When you study physics, you’re bound to brush up against some of the universe’s larger mysteries. What came before the Big Bang? What lies inside a black hole? Is it possible to break a stick of dry spaghetti into exactly two pieces?
Perhaps you’ve found yourself asking that last question in your own kitchen. Why is it that, when you try to snap a single piece of uncooked spaghetti in half, you almost always end up with three or more pieces of pasta clattering across your counter? It’s a logic-defying phenomenon that has baffled chef and scholar alike for decades; even Nobel physics laureate Richard Feynman, who helped develop the atomic bomb during World War II, is said to have spent the better part of a night sitting in his kitchen, snapping spaghetti sticks and searching for an explanation.
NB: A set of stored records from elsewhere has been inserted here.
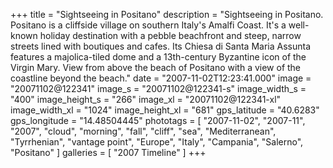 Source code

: +++
title = "Sightseeing in Positano"
description = "Sightseeing in Positano. Positano is a cliffside village on southern Italy's Amalfi Coast. It's a well-known holiday destination with a pebble beachfront and steep, narrow streets lined with boutiques and cafes. Its Chiesa di Santa Maria Assunta features a majolica-tiled dome and a 13th-century Byzantine icon of the Virgin Mary. View from above the beach of Positano with a view of the coastline beyond the beach."
date = "2007-11-02T12:23:41.000"
image = "20071102@122341"
image_s = "20071102@122341-s"
image_width_s = "400"
image_height_s = "266"
image_xl = "20071102@122341-xl"
image_width_xl = "1024"
image_height_xl = "681"
gps_latitude = "40.6283"
gps_longitude = "14.48504445"
phototags = [ "2007-11-02", "2007-11", "2007", "cloud", "morning", "fall", "cliff", "sea", "Mediterranean", "Tyrrhenian", "vantage point", "Europe", "Italy", "Campania", "Salerno", "Positano" ]
galleries = [ "2007 Timeline" ]
+++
Feynman came up dry, so to speak — but finally, a new study published Monday (Aug. 13) in the Proceedings of the National Academy of Sciences provides some closure. With the help of some mathematical models and a spaghetti-bending robot, researchers at MIT have found that, yes, it is possible to break a piece of uncooked spaghetti into just two pieces, but there’s a twist … literally. To prevent bent spaghetti from splintering into a half dozen pieces, the researchers wrote, one end of the pasta first has to be twisted nearly 360 degrees.